Inoue et al. reported that the inclusion of level V in the procedure worsens quality of life when compared to ND with the preservation of the accessory nerve. The cutting of the sternocleidomastoid muscle and/or that of the spinal accessory nerve had a significant impact on daily activities, work and leisure activities. Dijkstra et al. reported that the shoulder pain was clinically present in 70% of the patients after the ND surgery. Cheng et al. reported that 100% had shoulder pain and that 80% had shoulder drop after the RND surgery. These findings are in agreement with those from our study.

We have noticed that SND causes better shoulder function when compared to other types of dissections; this difference has been explained by less level V manipulation during the surgical procedure, resulting in less damage to the accessory nerve and the neck plexus1, 7, 12, 13, 14, 17, 18.

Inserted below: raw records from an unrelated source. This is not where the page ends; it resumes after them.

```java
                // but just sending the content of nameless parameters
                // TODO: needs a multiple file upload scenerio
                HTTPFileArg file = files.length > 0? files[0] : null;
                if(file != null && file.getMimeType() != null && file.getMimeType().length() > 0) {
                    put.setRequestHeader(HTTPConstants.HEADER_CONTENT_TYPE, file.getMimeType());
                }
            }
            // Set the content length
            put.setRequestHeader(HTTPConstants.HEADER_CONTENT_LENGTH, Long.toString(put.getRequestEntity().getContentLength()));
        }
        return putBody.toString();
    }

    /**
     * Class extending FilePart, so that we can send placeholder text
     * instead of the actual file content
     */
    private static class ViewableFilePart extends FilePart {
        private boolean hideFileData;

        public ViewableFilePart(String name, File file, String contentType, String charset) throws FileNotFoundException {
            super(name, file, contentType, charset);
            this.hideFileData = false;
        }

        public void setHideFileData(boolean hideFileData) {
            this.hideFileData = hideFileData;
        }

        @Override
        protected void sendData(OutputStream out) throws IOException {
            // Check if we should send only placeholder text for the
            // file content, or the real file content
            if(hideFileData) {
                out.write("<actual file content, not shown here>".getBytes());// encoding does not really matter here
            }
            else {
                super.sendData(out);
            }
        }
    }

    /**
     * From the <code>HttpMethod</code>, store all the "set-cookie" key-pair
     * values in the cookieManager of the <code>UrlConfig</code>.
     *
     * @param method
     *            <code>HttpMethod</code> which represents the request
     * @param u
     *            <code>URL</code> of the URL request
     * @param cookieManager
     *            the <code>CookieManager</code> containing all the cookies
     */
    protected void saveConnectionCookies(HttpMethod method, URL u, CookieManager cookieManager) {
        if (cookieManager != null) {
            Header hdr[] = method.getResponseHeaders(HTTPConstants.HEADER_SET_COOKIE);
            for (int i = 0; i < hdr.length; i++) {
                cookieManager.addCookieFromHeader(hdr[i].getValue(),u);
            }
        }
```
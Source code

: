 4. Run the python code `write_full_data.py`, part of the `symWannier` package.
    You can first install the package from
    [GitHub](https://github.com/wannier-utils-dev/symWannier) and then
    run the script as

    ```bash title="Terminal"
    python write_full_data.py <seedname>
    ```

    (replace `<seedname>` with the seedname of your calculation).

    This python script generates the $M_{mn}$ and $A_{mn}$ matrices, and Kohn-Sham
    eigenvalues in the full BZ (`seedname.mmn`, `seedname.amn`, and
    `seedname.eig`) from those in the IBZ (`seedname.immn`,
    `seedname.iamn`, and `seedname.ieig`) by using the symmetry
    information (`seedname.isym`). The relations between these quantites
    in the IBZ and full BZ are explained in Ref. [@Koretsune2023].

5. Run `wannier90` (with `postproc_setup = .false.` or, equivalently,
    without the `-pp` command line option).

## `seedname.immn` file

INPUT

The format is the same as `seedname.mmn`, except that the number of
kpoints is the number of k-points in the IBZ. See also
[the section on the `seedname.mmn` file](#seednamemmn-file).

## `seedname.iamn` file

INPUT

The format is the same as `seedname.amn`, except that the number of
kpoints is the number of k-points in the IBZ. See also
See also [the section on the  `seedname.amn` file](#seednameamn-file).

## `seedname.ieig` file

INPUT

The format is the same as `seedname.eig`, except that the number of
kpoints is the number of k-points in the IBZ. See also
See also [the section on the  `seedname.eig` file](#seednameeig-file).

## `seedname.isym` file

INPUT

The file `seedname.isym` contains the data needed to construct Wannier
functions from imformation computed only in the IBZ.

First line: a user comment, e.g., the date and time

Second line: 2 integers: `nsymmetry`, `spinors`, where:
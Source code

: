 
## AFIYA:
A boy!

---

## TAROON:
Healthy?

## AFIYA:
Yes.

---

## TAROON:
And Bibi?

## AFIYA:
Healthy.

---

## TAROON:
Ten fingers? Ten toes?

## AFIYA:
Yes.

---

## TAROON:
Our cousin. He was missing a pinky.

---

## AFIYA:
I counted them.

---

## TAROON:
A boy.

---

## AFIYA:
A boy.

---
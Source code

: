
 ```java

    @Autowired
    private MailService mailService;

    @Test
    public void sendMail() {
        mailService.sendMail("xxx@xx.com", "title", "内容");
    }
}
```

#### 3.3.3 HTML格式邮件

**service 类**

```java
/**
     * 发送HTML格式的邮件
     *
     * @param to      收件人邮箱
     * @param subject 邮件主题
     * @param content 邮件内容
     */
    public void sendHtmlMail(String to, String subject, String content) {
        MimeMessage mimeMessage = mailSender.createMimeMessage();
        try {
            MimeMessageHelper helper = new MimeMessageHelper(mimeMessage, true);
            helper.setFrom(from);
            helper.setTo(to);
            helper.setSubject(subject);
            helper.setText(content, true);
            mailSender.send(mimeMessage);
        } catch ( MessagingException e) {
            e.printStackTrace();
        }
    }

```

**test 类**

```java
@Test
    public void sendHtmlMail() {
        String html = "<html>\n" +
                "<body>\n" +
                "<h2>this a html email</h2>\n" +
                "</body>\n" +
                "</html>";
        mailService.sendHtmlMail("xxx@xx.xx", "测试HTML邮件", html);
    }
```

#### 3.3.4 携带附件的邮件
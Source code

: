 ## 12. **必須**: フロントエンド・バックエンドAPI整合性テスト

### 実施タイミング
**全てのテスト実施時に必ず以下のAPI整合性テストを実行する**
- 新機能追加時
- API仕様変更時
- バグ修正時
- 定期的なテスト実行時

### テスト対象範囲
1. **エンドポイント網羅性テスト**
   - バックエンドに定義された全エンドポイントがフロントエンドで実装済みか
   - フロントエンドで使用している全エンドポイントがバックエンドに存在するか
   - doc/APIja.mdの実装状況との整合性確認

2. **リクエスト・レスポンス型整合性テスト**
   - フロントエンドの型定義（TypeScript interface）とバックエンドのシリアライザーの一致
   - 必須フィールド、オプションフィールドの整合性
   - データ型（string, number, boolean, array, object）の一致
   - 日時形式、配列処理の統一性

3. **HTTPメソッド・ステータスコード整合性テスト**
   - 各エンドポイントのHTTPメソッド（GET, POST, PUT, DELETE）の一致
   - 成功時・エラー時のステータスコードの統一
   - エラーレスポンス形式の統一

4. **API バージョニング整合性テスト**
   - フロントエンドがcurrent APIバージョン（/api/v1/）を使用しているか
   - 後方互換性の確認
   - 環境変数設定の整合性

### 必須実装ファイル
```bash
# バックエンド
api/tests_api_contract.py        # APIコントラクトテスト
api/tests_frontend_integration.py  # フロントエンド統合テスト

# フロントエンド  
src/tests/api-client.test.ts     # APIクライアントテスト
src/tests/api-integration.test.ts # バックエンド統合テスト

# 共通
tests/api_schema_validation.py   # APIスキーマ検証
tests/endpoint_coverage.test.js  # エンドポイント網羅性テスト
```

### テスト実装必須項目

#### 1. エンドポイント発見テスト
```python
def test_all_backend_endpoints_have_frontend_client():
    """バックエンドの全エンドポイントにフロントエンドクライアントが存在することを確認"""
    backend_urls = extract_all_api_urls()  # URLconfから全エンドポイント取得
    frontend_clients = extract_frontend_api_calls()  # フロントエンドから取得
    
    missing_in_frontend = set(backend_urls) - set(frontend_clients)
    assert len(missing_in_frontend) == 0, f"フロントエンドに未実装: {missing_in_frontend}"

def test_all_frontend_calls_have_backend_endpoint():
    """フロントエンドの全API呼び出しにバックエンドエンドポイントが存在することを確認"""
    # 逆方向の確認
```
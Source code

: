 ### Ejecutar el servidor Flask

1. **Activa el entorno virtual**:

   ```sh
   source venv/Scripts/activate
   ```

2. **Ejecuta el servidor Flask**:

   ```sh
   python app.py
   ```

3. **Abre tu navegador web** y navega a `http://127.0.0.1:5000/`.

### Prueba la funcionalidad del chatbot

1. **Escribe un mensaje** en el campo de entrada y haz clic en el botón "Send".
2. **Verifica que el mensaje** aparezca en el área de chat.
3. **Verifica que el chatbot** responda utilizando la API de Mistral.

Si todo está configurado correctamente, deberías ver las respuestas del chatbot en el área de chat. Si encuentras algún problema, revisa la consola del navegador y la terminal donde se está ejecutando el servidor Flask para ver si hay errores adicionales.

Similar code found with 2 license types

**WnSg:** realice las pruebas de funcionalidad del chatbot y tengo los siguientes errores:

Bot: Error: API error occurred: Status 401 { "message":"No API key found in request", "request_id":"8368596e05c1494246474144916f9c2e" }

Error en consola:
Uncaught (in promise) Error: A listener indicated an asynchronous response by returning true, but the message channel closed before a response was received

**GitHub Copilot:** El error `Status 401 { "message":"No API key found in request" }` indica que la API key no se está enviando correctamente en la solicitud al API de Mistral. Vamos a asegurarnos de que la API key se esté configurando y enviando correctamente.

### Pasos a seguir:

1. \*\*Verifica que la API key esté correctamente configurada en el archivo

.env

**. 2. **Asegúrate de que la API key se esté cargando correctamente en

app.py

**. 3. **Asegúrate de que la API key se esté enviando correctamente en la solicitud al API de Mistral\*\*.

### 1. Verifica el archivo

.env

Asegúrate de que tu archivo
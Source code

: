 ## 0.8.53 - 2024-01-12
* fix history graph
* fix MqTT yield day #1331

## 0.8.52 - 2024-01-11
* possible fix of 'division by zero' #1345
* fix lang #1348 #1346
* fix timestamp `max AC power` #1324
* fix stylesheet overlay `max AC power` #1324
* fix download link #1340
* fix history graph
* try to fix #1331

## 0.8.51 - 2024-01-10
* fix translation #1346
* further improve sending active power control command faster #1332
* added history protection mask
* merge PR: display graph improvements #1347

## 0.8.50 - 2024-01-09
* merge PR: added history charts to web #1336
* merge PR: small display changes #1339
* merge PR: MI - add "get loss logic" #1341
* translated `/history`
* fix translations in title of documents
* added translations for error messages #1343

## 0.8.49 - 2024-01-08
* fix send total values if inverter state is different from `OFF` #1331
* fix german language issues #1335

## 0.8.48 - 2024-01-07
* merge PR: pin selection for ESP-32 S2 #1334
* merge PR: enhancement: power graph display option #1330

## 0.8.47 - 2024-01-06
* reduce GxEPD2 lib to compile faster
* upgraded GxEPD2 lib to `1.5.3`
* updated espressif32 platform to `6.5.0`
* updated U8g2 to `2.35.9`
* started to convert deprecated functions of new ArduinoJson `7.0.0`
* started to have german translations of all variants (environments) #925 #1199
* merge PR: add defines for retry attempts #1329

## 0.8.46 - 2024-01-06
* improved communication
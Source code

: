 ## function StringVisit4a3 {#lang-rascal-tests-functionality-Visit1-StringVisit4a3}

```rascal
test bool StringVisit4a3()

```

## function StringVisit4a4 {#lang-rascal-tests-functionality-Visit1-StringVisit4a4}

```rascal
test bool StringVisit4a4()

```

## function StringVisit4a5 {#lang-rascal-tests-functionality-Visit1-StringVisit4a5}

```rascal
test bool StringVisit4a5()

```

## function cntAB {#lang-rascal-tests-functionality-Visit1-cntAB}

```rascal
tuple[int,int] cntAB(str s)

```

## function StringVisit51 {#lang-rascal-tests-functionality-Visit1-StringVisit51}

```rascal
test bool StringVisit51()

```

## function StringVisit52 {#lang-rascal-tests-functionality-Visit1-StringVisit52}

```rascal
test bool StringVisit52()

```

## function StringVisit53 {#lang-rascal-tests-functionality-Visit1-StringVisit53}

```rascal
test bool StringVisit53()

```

The shoulder syndrome is an important sequela of ND. Although not being paramount for the diagnosis and treatment of shoulder dysfunction, EMG is a quantitative method which enables us to better assess the effects of accessory nerve manipulation and, especially, to assess different rehabilitation strategies. Nonetheless, further studies are still needed in order to better guide its clinical application.

CONCLUSION

In our study, EMG proved to be a sensitive and painless method used to help in the early diagnosis of XI cranial nerve dysfunction. In the post-op, all the patients had an impairment of the upper bundle of the trapezium muscle, with pain and abduction movement limitation of that arm. Our findings suggest the benefit of using EMG in the trapezium to confirm the diagnosis and to guide early physical therapy intervention in probable neuropathies of this nerve.